● Aim of the exercise
Could the lines from the start of the data through the line with "- Fastbins 链表中的" be set down exactly, with no pictures among them?

*** Opening of Data to process ***

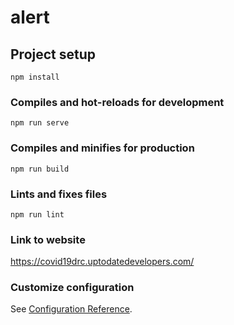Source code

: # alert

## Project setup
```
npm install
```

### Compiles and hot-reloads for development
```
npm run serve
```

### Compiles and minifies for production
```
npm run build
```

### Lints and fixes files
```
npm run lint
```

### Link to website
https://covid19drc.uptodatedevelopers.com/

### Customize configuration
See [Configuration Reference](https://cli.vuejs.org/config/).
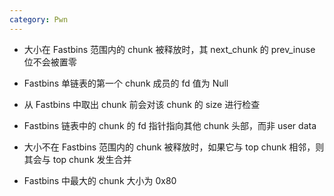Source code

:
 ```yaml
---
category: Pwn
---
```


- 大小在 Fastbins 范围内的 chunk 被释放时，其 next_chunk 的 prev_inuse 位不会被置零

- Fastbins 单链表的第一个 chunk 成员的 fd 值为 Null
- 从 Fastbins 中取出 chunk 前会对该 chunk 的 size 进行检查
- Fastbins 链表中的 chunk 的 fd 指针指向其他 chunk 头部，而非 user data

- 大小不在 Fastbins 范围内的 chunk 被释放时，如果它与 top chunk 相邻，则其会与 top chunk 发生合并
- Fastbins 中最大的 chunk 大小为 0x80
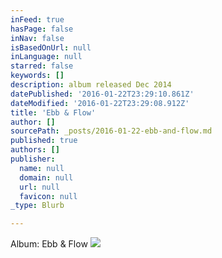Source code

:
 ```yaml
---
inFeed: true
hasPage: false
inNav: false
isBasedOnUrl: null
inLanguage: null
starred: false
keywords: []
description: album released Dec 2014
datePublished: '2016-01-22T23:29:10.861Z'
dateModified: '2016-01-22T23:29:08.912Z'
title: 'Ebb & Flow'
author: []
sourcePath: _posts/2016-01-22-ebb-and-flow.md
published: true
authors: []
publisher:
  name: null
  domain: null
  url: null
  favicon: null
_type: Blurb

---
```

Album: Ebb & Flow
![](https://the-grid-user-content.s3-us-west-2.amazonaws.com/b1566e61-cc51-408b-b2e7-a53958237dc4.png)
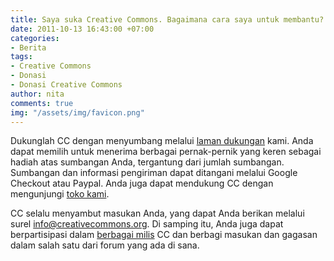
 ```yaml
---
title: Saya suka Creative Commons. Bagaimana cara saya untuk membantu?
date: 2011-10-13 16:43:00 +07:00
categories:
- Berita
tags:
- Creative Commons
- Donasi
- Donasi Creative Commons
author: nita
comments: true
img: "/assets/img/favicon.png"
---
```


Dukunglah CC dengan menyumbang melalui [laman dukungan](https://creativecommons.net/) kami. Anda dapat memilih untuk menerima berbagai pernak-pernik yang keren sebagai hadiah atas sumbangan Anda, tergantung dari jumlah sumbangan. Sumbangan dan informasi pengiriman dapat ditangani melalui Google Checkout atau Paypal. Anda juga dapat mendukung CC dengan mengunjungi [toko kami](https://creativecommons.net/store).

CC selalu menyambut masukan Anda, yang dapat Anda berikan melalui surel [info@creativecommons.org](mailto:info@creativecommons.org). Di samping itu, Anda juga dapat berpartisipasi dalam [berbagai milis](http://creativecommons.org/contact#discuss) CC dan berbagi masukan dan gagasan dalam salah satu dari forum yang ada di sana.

*** Close of Data to process ***

● Written response
Source code

: # alert

## Project setup
```
npm install
```

### Compiles and hot-reloads for development
```
npm run serve
```

### Compiles and minifies for production
```
npm run build
```

### Lints and fixes files
```
npm run lint
```

### Link to website
https://covid19drc.uptodatedevelopers.com/

### Customize configuration
See [Configuration Reference](https://cli.vuejs.org/config/).
Source code

:
 ```yaml
---
category: Pwn
---
```


- 大小在 Fastbins 范围内的 chunk 被释放时，其 next_chunk 的 prev_inuse 位不会被置零

- Fastbins 单链表的第一个 chunk 成员的 fd 值为 Null
- 从 Fastbins 中取出 chunk 前会对该 chunk 的 size 进行检查
- Fastbins 链表中的 chunk 的 fd 指针指向其他 chunk 头部，而非 user data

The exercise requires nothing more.